Skip to content

Data Transfers

Moving data between CANFAR storage systems, external sources, and your local computer.

🎯 Transfer Methods Overview

Efficient data movement strategies:

  • Web Interfaces: Simple uploads and downloads for small files
  • Command-Line Tools: Efficient transfers for large datasets
  • Automated Workflows: Scripted transfers and synchronisation
  • Performance Optimisation: Choosing the right method for your data size

Efficient data transfer is essential for astronomy workflows.

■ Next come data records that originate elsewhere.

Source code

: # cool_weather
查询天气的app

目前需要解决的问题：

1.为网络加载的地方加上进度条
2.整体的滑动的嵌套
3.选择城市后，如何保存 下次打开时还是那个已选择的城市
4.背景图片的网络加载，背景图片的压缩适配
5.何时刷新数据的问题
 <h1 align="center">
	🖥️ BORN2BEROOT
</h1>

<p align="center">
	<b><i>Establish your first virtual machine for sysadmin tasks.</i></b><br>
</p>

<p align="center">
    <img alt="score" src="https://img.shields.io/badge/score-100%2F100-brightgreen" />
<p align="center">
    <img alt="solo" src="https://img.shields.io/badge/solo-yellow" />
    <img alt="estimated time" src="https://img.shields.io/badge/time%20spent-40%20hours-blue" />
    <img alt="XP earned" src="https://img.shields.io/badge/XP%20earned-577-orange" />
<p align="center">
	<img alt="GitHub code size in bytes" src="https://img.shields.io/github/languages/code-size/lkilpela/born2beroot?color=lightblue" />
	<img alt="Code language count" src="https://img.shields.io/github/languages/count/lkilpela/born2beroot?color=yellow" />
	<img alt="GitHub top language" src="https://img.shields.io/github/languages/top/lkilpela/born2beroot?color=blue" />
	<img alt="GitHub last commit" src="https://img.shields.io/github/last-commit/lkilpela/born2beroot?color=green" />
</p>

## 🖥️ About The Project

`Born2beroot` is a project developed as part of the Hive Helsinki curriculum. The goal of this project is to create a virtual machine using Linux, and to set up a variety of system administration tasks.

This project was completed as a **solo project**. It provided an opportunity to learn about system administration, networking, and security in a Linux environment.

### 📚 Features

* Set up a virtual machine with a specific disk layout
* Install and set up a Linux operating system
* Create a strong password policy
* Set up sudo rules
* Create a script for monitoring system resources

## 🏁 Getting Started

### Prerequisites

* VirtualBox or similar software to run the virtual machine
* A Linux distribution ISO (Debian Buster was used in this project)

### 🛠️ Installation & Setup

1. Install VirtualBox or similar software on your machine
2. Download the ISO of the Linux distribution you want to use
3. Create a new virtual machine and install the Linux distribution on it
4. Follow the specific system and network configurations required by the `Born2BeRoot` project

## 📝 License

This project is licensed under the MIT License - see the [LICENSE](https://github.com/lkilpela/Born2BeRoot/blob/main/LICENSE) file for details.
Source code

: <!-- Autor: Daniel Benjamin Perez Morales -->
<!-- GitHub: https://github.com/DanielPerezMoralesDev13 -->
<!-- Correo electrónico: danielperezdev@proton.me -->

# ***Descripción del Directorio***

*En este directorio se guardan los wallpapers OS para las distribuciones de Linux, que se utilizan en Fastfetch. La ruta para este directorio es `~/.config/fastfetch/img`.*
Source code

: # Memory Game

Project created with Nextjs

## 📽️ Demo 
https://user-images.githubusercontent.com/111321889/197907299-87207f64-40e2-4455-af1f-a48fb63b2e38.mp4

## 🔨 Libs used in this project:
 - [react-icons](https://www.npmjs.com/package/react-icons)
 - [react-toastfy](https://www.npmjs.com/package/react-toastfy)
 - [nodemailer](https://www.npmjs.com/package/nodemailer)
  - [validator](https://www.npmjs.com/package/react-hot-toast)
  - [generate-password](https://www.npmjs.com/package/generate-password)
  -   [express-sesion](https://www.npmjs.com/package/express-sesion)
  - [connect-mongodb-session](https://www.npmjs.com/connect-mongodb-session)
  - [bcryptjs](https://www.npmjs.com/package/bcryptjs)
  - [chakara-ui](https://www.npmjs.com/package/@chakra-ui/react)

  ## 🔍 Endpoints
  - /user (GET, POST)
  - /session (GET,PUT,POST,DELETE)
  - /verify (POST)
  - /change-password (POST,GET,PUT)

CANFAR provides multiple transfer methods optimised for different scenarios, from small file uploads to large dataset synchronisation.

🔄 Transfer Overview

Transfer Types by Method

Method Best For Speed Complexity Interactive Automated
Web Upload/Download Small files (<1GB) Slow Simple
Direct URLs Medium files, scripting Medium Simple ⚠️
VOSpace CLI All sizes, Vault access Medium Medium
SSHFS Mount Local file operations Medium Medium ⚠️
rsync via SSHFS Large datasets, sync Fast Advanced ⚠️

Storage System Access

Source → Destination Method Command Example
Local → ARC Projects SSHFS, Direct URL, VOSpace vcp file.fits vos:/arc:projects/[project]/
Local → Vault VOSpace CLI, Web vcp file.fits vos:[user]/
Local → Scratch Only during sessions cp file.fits /scratch/ (within session)
ARC → Vault VOSpace CLI vcp /arc/projects/[project]/file.fits vos:[user]/
Vault → ARC VOSpace CLI vcp vos:[user]/file.fits /arc/projects/[project]/
Scratch ↔ ARC Direct copy cp /scratch/file.fits /arc/projects/[project]/

📤 Upload Methods

Small Files (<1GB): Web Interface

ARC Projects and Home

  1. Navigate to storage: ARC File Manager
  2. Select destination: Choose your home or project directory
  3. Upload files: Click "Add" → "Upload Files"
  4. Select files: Choose files from your computer
  5. Confirm upload: Click "Upload" then "OK"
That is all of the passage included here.